Katherine Carolyn Harper

Analyst

Thanks, Tom. I'll review the Corporate and Other segment, and then move to major line items on our financial statement. Revenue in Corporate and Other, which includes our Electrolytic Manufacturing business was $31 million, level to that in the fourth quarter 2012.The Electrolytic business generated adjusted EBITDA of $4 million, which was offset by adjusted EBITDA of negative $21 million related to corporate operations for a net adjusted EBITDA in Corporate and Other of negative $17 million in the fourth quarter. The operating loss from Corporate and Other of $15 million compared to a $9 million loss in the prior year quarter and improved from a $20 million loss in the prior quarter. Other income in the quarter was $48 million, comprising of $34 million non-cash gains of cumulative translation adjustments from liquidation of nonoperating subsidiaries, favorable exchange of $10 million and $3 million interest income from third party. Selling, general and administrative expenses for the company in the fourth quarter were $50 million or 11% of revenue, versus $32 million or 7% of revenue in the prior year quarter. The year-on-year increase was driven primarily by capitalization of SAP cost moved to the balance sheet in December 2012 and year-on-year incentive compensation impact. Interest and debt expense was $36 million versus $25 million in the prior year quarter, primarily the result of higher debt levels. On December 31, 2013, gross consolidated debt was $2,413,000,000, and debt net of cash was $935 million. For the quarter, capital expenditures were $68 million and depreciation, depletion and amortization was $95 million. In Q4, we had a onetime adjustment to depreciation relating to our asset retirement obligation at KZN that totaled approximately $6 million, increased depletion in Australia of about $8 million and a higher base depreciation rate of about 4%. Cooljarloo, the…

Thomas J. Casey

Analyst

Thanks, Kathy. We call the new production and sales volume information disclosure, the Caroline Learmonth disclosure section. So Caroline, I told you I would -- we would try to be more on accommodating. Hopefully, that will be helpful. Let me close the call or the direct presentation part of the call by sharing some information on the tax shields that we have. We've been getting a fair amount of questions particularly after the judgment or the memorandum opinion and the Anadarko case was released on various aspects of this part of our financial situation, and I thought it would be useful to have at 1 place, 1 coherent, hopefully, explanation of what our NOL or tax shield situation is. So, first let me say, the tax shields that I will talk about here are not all net operating losses, and I'll describe individually what they are. They're also not recorded on our balance sheet and so they'll be -- we have described them in this year's 10-K that we'll be filing shortly. But -- obviously, there's more detail on there, but I'm going to try to explain them here. So that we have 1 coherent explanation for everybody at the same time. I would also remind you that I am not -- among many things that I'm not, I'm not a tax specialist. And so I may not understand all of the details or get them right as I'm explaining them, but we think that this attribute, these attributes are an important element in our value. And therefore, I'm going to try and I would encourage you to consolidate your own tax counsels, if and when you want to pursue this in any greater detail. Let me start with a very broad approximation of the total gross value of our…

Operator

Operator

[Operator Instructions] Our first question comes from the line of Hamed Khorsand with BWS Financial.

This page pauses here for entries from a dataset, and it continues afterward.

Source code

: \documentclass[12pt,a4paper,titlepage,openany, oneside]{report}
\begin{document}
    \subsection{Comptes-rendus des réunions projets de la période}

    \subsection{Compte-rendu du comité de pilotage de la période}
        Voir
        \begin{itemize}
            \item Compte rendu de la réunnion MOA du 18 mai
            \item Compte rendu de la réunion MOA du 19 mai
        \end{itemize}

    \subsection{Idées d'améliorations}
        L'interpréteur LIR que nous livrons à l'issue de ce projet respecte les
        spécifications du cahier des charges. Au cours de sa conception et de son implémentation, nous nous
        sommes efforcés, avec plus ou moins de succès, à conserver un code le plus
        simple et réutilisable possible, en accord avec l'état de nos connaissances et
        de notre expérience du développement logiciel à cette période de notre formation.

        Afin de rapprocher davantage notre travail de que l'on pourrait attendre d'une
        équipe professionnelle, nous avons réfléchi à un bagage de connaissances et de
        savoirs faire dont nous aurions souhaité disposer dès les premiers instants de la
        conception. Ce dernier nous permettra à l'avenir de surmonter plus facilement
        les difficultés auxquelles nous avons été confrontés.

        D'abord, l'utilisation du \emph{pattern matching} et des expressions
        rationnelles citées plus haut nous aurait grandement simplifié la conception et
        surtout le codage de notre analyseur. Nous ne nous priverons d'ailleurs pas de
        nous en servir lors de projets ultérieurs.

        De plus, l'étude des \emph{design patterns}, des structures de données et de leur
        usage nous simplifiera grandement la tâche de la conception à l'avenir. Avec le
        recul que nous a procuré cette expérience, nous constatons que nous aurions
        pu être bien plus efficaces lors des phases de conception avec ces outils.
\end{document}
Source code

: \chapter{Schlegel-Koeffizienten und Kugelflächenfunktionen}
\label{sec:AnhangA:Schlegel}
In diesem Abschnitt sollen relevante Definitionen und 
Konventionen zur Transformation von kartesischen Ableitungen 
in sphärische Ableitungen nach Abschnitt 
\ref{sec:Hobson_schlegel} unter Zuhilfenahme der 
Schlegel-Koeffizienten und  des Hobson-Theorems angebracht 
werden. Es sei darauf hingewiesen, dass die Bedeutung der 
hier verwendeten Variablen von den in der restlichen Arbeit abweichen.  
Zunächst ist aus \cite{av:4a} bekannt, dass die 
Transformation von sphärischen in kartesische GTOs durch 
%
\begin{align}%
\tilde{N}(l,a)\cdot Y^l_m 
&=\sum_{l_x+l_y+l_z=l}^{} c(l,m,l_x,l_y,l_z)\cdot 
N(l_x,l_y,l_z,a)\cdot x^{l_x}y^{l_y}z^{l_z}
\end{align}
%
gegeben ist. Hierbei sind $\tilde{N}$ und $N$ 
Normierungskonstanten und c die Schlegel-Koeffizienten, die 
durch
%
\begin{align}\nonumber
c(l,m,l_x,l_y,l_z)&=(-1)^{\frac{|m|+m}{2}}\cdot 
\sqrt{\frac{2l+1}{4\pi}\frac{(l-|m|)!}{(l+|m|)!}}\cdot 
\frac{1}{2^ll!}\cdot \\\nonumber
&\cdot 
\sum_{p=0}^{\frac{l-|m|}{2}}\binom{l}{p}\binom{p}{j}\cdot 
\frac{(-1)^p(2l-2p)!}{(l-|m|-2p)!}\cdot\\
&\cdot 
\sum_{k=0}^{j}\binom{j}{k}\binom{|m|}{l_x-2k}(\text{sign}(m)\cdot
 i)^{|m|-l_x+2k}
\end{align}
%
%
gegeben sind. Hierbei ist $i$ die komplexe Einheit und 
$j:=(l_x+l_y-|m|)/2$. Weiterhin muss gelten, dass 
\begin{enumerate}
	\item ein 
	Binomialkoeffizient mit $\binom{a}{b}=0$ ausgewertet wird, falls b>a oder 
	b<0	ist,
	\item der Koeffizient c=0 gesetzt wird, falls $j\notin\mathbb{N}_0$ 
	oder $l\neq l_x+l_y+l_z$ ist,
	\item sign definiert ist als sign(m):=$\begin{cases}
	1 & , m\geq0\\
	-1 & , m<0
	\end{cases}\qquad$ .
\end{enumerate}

Hamed Khorsand - BWS Financial Inc.

Analyst

I know you've been depleting your inventory. How comfortable are you as far as where inventory's going that we don't see selling prices decline in the Pigment segment?

Thomas J. Casey

Analyst

I don't think that we would view a direct correlation between inventory levels and prices, although it's very, it's very correlated. So I agree with you sort on this sort of [ph] -- on that point. You're asking me about where inventory levels are going. We've been very focused on reducing inventory, we wanted to free up working capital. As Kathy said, about $100 million of working capital was freed up from inventory level reductions. I don't know what the other pigment operators are doing, obviously. But we're focused on this. So we're back down now to near-normal levels at this time of the year. Last time, I think we said that our inventory levels are 60 days or 60.5 days and we said here that the inventory levels declined from Q3 to Q4. So obviously, we are in the 50s somewhere. Whether -- what I think about price, I think we said that we expect price to -- on pigment to remain relatively stable, we had 1% per quarter moved on price for the last 3 quarters, I think. We don't expect dramatic moves up or down in the first half of 2014, but we do expect that the move -- the second half of the year will show some positive moment on the pigment price. And we'll have to see when we get there.

Hamed Khorsand - BWS Financial Inc.

Analyst

Okay. And do you think the industry churn as far as chloride and sulfate is going to still be more beneficial to the sulfate-based TiO2?

Thomas J. Casey

Analyst

Well, I don't know if it's more beneficial. If you do a cost analysis of chloride versus sulfate, just at a very, very high level, you get -- if sulfate is at -- if ilmenite is at $200 or $225 a ton, let’s say $200 just because the numbers are easy to work with, and it takes 2 3/4 tons, that would be $450 for sulfate feedstock, whereas slag for ilmenite, you need a 1.1 tons of that. If that was at $800 or so, that would be $900 worth of feedstock. So you already -- you have for $450 cost disadvantage for chloride over sulfate at the feedstock level. But the process cost of sulfate are about 15% more expensive than the process cost for chloride, and that's probably somewhere in the vicinity of, say, $225 or $250. So you have a $250 net cost disadvantage. So if you're a chloride producer buying feedstock, buying high-grade feedstock in the market at market prices, you're going to have a cost disadvantage. Our situation is different than that because when we buy chloride feedstock at $900, in that example, a substantial amount of that is margined and therefore, our costs are better than the sulfate providers' cost. And so we're advantaged, if that's what you're asking.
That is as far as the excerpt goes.